- [Exercise objective]: Note how many lines in the entries contain the string "Petrah", then give that number and nothing else.

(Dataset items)

----

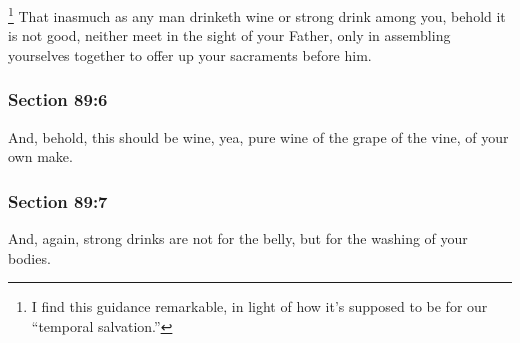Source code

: 			\footnote{%
				I find this guidance remarkable, in light of how it's supposed to be for our ``temporal salvation.'' 
				}%
		That inasmuch as any man drinketh wine or strong drink among you, behold it is not good, neither meet in the sight of your Father, only in assembling yourselves together to offer up your sacraments before him.


	\subsubsection{Section 89:6} %
		\label{DC89-6}

		And, behold, this should be wine, yea, pure wine of the grape of the vine, of your own make.


	\subsubsection{Section 89:7} %
		\label{DC89-7}

		And, again, strong drinks are not for the belly, but for the washing of your bodies.


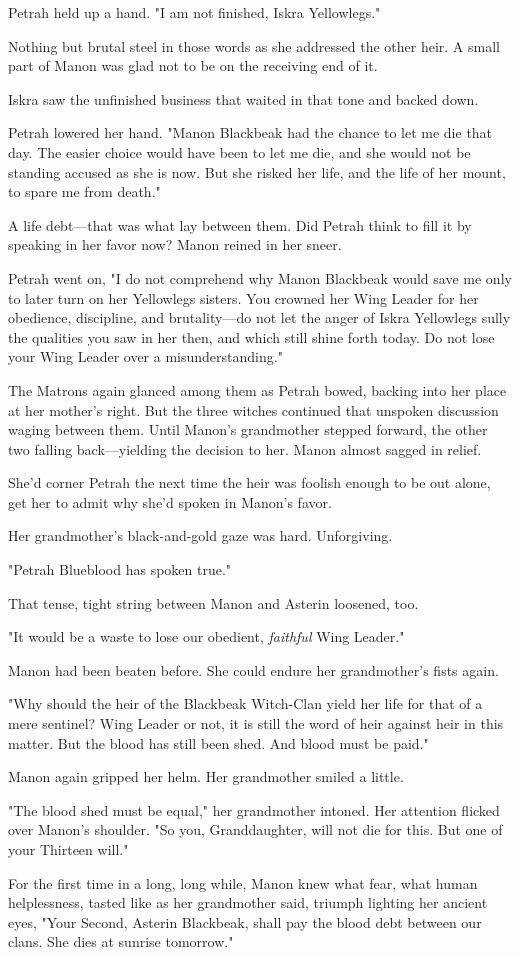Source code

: Petrah held up a hand.
"I am not finished, Iskra Yellowlegs."

Nothing but brutal steel in those words as she addressed the other heir.
A small part of Manon was glad not to be on the receiving end of it.

Iskra saw the unfinished business that waited in that tone and backed down.

Petrah lowered her hand.
"Manon Blackbeak had the chance to let me die that day.
The easier choice would have been to let me die, and she would not be standing accused as she is now.
But she risked her life, and the life of her mount, to spare me from death."

A life debt---that was what lay between them.
Did Petrah think to fill it by speaking in her favor now?
Manon reined in her sneer.

Petrah went on, "I do not comprehend why Manon Blackbeak would save me only to later turn on her Yellowlegs sisters.
You crowned her Wing Leader for her obedience, discipline, and brutality---do not let the anger of Iskra Yellowlegs sully the qualities you saw in her then, and which still shine forth today.
Do not lose your Wing Leader over a misunderstanding."

The Matrons again glanced among them as Petrah bowed, backing into her place at her mother's right.
But the three witches continued that unspoken discussion waging between them.
Until Manon's grandmother stepped forward, the other two falling back---yielding the decision to her.
Manon almost sagged in relief.

She'd corner Petrah the next time the heir was foolish enough to be out alone, get her to admit why she'd spoken in Manon's favor.

Her grandmother's black-and-gold gaze was hard.
Unforgiving.

"Petrah Blueblood has spoken true."

That tense, tight string between Manon and Asterin loosened, too.

"It would be a waste to lose our obedient, \emph{faithful} Wing Leader."

Manon had been beaten before.
She could endure her grandmother's fists again.

"Why should the heir of the Blackbeak Witch-Clan yield her life for that of a mere sentinel?
Wing Leader or not, it is still the word of heir against heir in this matter.
But the blood has still been shed.
And blood must be paid."

Manon again gripped her helm.
Her grandmother smiled a little.

"The blood shed must be equal," her grandmother intoned.
Her attention flicked over Manon's shoulder.
"So you, Granddaughter, will not die for this.
But one of your Thirteen will."

For the first time in a long, long while, Manon knew what fear, what human helplessness, tasted like as her grandmother said, triumph lighting her ancient eyes, "Your Second, Asterin Blackbeak, shall pay the blood debt between our clans.
She dies at sunrise tomorrow."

----

- [Answer area]: 7